> _HOW TO COMPLETE THIS TASK_
If a line in the records below contains the word "Jupiter", copy it out.

#### RECORDS SUPPLIED

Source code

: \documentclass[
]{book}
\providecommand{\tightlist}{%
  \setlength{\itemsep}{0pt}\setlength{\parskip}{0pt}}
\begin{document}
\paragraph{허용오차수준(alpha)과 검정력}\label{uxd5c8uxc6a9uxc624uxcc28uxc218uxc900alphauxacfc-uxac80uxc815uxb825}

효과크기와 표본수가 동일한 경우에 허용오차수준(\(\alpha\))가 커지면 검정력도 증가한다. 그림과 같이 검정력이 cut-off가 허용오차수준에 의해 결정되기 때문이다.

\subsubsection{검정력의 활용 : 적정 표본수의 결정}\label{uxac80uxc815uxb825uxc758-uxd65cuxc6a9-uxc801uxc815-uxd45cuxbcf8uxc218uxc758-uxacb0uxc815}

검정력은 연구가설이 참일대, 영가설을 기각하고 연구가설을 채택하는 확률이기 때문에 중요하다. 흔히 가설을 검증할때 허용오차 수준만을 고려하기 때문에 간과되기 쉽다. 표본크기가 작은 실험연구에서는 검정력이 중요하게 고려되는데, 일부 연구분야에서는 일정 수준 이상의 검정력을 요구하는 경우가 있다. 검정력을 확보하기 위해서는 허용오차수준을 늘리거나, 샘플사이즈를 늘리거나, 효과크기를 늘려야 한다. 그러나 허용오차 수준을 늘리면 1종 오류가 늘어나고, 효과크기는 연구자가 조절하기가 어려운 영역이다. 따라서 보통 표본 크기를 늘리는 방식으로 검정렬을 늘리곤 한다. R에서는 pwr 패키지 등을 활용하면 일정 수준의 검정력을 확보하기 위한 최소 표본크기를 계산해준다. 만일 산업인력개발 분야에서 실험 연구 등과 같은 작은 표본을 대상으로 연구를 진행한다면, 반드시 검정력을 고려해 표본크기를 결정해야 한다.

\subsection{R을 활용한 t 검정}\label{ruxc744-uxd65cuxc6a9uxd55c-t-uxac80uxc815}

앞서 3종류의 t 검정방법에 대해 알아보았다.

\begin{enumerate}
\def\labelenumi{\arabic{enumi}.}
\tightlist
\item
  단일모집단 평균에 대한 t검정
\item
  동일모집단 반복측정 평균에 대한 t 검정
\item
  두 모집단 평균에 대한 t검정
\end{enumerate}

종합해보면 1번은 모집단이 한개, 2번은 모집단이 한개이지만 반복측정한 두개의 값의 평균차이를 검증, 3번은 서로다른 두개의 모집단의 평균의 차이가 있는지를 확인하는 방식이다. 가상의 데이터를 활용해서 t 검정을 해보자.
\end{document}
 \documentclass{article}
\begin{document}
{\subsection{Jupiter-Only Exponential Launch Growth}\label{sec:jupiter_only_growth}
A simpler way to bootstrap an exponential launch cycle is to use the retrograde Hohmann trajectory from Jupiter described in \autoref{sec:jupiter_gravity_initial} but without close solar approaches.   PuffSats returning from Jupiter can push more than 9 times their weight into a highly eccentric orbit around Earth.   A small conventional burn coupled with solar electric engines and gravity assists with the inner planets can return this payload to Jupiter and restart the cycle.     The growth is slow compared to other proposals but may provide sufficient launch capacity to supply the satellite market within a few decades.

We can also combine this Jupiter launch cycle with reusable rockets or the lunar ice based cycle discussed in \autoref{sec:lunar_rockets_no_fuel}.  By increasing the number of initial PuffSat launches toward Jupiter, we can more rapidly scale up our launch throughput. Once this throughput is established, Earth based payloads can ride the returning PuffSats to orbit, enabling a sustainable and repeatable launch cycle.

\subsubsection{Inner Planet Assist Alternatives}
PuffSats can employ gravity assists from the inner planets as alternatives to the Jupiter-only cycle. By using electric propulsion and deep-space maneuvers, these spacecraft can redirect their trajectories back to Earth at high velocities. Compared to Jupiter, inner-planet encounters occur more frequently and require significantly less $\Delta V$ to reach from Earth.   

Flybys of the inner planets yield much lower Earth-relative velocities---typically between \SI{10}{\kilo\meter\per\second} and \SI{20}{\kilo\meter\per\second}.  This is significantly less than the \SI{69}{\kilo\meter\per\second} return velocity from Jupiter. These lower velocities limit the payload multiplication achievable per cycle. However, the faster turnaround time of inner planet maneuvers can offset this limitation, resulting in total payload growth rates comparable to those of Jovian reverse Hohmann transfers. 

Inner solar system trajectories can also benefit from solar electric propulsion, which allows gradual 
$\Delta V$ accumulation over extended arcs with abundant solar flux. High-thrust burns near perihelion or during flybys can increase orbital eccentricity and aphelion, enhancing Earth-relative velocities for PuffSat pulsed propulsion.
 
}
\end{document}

########

> _WRITTEN ANSWER_
{\subsection{Jupiter-Only Exponential Launch Growth}\label{sec:jupiter_only_growth}
A simpler way to bootstrap an exponential launch cycle is to use the retrograde Hohmann trajectory from Jupiter described in \autoref{sec:jupiter_gravity_initial} but without close solar approaches.   PuffSats returning from Jupiter can push more than 9 times their weight into a highly eccentric orbit around Earth.   A small conventional burn coupled with solar electric engines and gravity assists with the inner planets can return this payload to Jupiter and restart the cycle.     The growth is slow compared to other proposals but may provide sufficient launch capacity to supply the satellite market within a few decades.
We can also combine this Jupiter launch cycle with reusable rockets or the lunar ice based cycle discussed in \autoref{sec:lunar_rockets_no_fuel}.  By increasing the number of initial PuffSat launches toward Jupiter, we can more rapidly scale up our launch throughput. Once this throughput is established, Earth based payloads can ride the returning PuffSats to orbit, enabling a sustainable and repeatable launch cycle.
PuffSats can employ gravity assists from the inner planets as alternatives to the Jupiter-only cycle. By using electric propulsion and deep-space maneuvers, these spacecraft can redirect their trajectories back to Earth at high velocities. Compared to Jupiter, inner-planet encounters occur more frequently and require significantly less $\Delta V$ to reach from Earth.   
Flybys of the inner planets yield much lower Earth-relative velocities---typically between \SI{10}{\kilo\meter\per\second} and \SI{20}{\kilo\meter\per\second}.  This is significantly less than the \SI{69}{\kilo\meter\per\second} return velocity from Jupiter. These lower velocities limit the payload multiplication achievable per cycle. However, the faster turnaround time of inner planet maneuvers can offset this limitation, resulting in total payload growth rates comparable to those of Jovian reverse Hohmann transfers. 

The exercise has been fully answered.